It was disappointing to see this movie so close to Paranormal Activity, as they’re both equally forgettable. This is more of a Rush Hour 2– “I can barely remember what happened in that movie!”- kind of forgettable than a Men in Black 2– “Wish I had a neuralizer to wipe my mind!” kind of forgettable but that’s forgettable nonetheless. Why am I comparing this movie to two of the most all-time mediocre sequels? Because The Men Who Stare at Goats is basically a sequel to all of your favorite movies. It features so many redundant situations, conversations and experiences that you’ll feel like you’re watching a mixtape of better movies. Does that make it bad? Not necessarily. But when you exit the theater after seeing this picture I guarantee the only thing you’ll be thinking about is something else.
The basic premise of Goats is that Ewan MacGregor is an American journalist (already shaky casting here) trying to prove himself as a man of worth. While doing puff pieces on the supernatural he stumbles across evidence of a secret government organization that attempted to use psychic abilities for warfare purposes. Ewan meets George Clooney, a quirky former-member of the psychic warfare platoon and they head into the heart of Iraq for a moderately enjoyable flashback-filled road trip. As mentioned above, there’s nothing insulting or patronizing about the premise alone. It’s frankly kind of amazing since a majority of the movie is based off of true events. That proves to be the movie’s greatest comedic asset, as well as its downfall. Everything in the movie is so logically explained that even its broadest comedic strokes seem plausible. And with the film’s basis firmly set in reality, it’s hard to imagine any sort of escalation plot-wise that could result in someone actually using psychic powers to down a foe, at least not without some practical explanation too. And that’s the problem. With a cast this impressive it’s a shame that we never get to see the psychic squad working together to take down a common foe. Even if the movie ditched its supposed basis in reality for a trip to Tropic Thunder-land, it would have been a welcome surprise to see someone do something fun or unpredictable during the course of the story. Instead we watch grown men behave like children for 90 minutes with no other conclusion to be drawn than “Gee, that looks fun.”

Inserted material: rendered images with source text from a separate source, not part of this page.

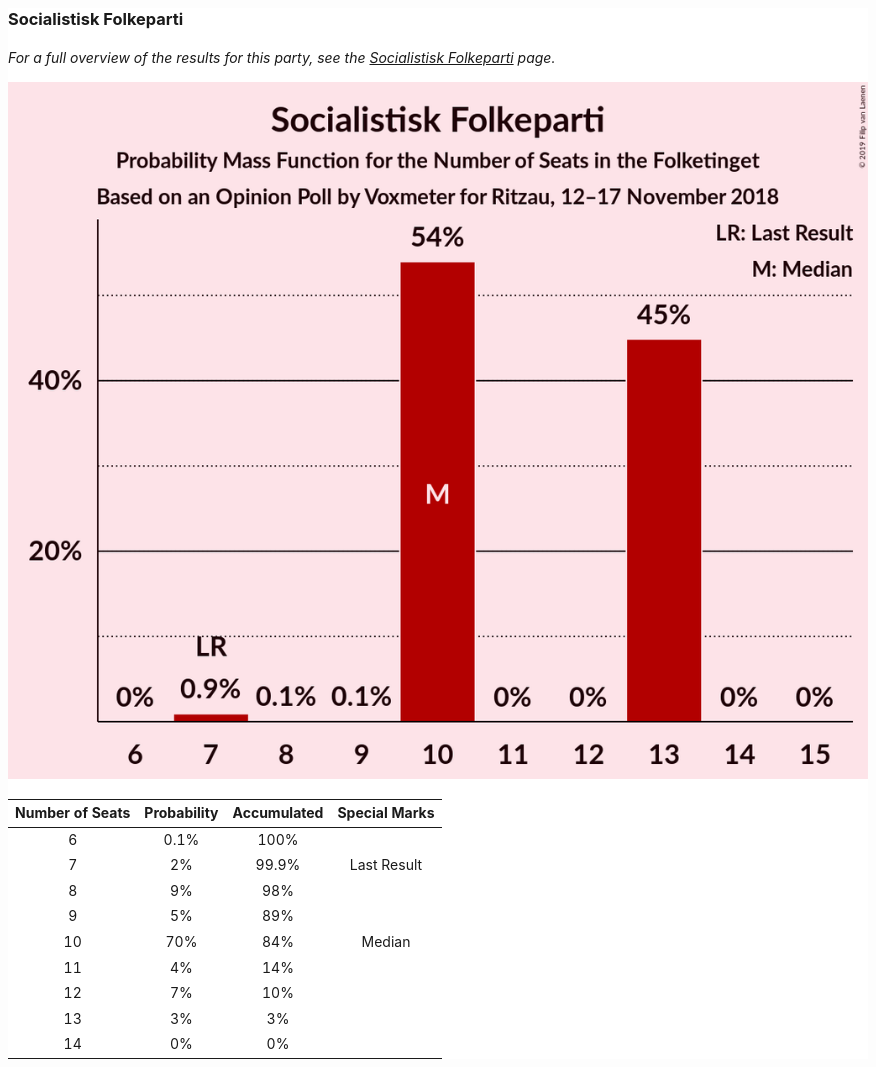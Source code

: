 ### Socialistisk Folkeparti

*For a full overview of the results for this party, see the [Socialistisk Folkeparti](party-socialistiskfolkeparti.html) page.*

![Graph with seats probability mass function not yet produced](2018-11-17-Voxmeter-seats-pmf-socialistiskfolkeparti.png "Seats Probability Mass Function")

| Number of Seats | Probability | Accumulated | Special Marks |
|:---------------:|:-----------:|:-----------:|:-------------:|
| 6 | 0.1% | 100% |  |
| 7 | 2% | 99.9% | Last Result |
| 8 | 9% | 98% |  |
| 9 | 5% | 89% |  |
| 10 | 70% | 84% | Median |
| 11 | 4% | 14% |  |
| 12 | 7% | 10% |  |
| 13 | 3% | 3% |  |
| 14 | 0% | 0% |  |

Is it really so surprising to see George Clooney as a quirky soldier on a seemingly impossible mission? If that sounds like a cross between his roles in O Brother Where Art Thou and Three Kings (or even laugh-out-loud comedy riot Syriana!) that’s because it is. You’ll be seeing a lot of that trademark Clooney charm but nothing new. As for Ewan, he’s so busy keeping his accent in check he barely has time to develop a character. Most disturbingly, the nickname for the psychic platoon is the “Jedi” so expect a lot of uncomfortable moments where people stare directly into MacGregor’s eyes and say, “You’re a Jedi!” Yeah, because that was so entertaining the last three times he did it. Yeesh. If only the pointless redundancy ended there! Get ready for Kevin Spacey’s breakthrough performance as a snarky and self-serving villain, not to mention Jeff Bridges’ unprecedented work as a free-spirited stoner. This is only time you’ll hear me say this, but I would have rather been watching K-PAX. Honest to God, K-PAX.
It’s not that Goats is entirely poorly cast. Any director should be commended for wrangling together this much talent in a passably entertaining film. The problem is that we’ve seen all these choices play out before in much better movies. The Men Who Stare at Goats is so shamelessly derivative of popular films from the past two decades that it fails to distance itself enough to make itself distinct. Watching Jeff Bridges’ LSD-fueled rants about psychic energy just made me want to watch Big Lebowski. Watching Ewan MacGregor generically deliver line after line in a phony American accent just made me want to watch Trainspotting or any other movie where he didn’t suck so much. And if you’re looking for a movie devoid of female eye candy, this is the one to see. Aside from a few brief shots of the redhead from Lost, there are no female characters in this picture. Whoops.
I hate the fact that it’s so damn easy to rag on Goats, because at the end of the day it is hardly a terrible movie. It’s fun and light and the kind of movie I could easily recommend to somebody’s mentally enfeebled grandparents. But the reason it’s so much fun to mock is that Men Who Stare at Goats just barely misses the mark. It’s like the one note in a symphony played a half-step off-pitch that spoils everything. It’s not that the movie is a travesty. It’s that the movie isn’t a travesty. The movie isn’t anything. The only commendation I can share is for the director. The movie is competently shot and edited (which is definitely more of a challenge than most people give it credit) and it was never distractingly bad visually. But that’s a microcosm of the whole enterprise: Passable entertainment, complete with competent camerawork and decent performances. Rarely have I seen a movie so inoffensive yet so ultimately unlikable. In a day and age where movies cost upwards of ten dollars, this is one you can surely skip. Instead, I recommend taking a second look at your DVD collection. Chances are you’ve not only seen The Men Who Stare at Goats before, you’ve also seen it done well.